February 23, 2021

A third of U.S. troops are declining to be vaccinated, the Pentagon says.


Defense officials are studying the demographics of those in uniform who decline the vaccine, but they have not reached any conclusion.
Credit...Tech. Sgt. Anthony Nelson/Department of Defense, via Associated Press

Roughly a third of America’s military personnel are declining to receive coronavirus vaccines when they are offered, Pentagon officials said Wednesday.

The refusal rate is slightly above that of the civilian population, and is the same for active-duty troops and for those in the National Guard, who have been helping state governments administer coronavirus tests and vaccines.

About 960,000 members of the military and its contractors have been vaccinated, Robert G. Salesses, the acting assistant secretary of defense for Homeland Defense and Global Security, told members of the House Armed Services Committee at a hearing on Wednesday. As in the civilian world, the priority for administering vaccinations has been people working in heath care and those over 65.

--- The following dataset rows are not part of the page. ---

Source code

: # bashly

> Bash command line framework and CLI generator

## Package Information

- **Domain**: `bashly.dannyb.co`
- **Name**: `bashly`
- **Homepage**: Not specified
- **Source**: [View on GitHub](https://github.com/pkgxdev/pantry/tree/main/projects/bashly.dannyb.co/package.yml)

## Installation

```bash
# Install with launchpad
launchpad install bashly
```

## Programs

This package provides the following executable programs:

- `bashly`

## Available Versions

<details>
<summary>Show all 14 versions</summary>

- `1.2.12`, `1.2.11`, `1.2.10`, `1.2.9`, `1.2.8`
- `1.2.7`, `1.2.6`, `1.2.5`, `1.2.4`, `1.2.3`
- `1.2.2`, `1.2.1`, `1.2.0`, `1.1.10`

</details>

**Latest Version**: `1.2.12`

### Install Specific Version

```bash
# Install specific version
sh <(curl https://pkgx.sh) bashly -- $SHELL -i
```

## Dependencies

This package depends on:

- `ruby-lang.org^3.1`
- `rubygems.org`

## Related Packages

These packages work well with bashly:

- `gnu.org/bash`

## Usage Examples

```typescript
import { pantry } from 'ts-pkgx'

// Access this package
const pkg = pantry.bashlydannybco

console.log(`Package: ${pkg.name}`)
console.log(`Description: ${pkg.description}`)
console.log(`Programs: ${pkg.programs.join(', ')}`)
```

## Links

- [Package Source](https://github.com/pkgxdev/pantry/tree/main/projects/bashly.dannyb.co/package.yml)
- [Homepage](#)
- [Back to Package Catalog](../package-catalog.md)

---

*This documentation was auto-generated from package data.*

The Pentagon can require troops to receive standard immunizations, but it cannot make Covid-19 vaccination mandatory, at least for now. That is because the vaccines have been released through federal emergency use authorizations, rather than through the normal, much lengthier approval process. So all the military can do is urge troops to get the shots, not order them to.

In a recent poll by the Kaiser Family Foundation, 31 percent of respondents from the general public said that they would wait until the vaccine “has been available for a while to see how it is working for other people” before getting the shot themselves. Various news reports and studies have found that refusal rates are highest among Republicans and among Hispanic adults, including many who work in health care.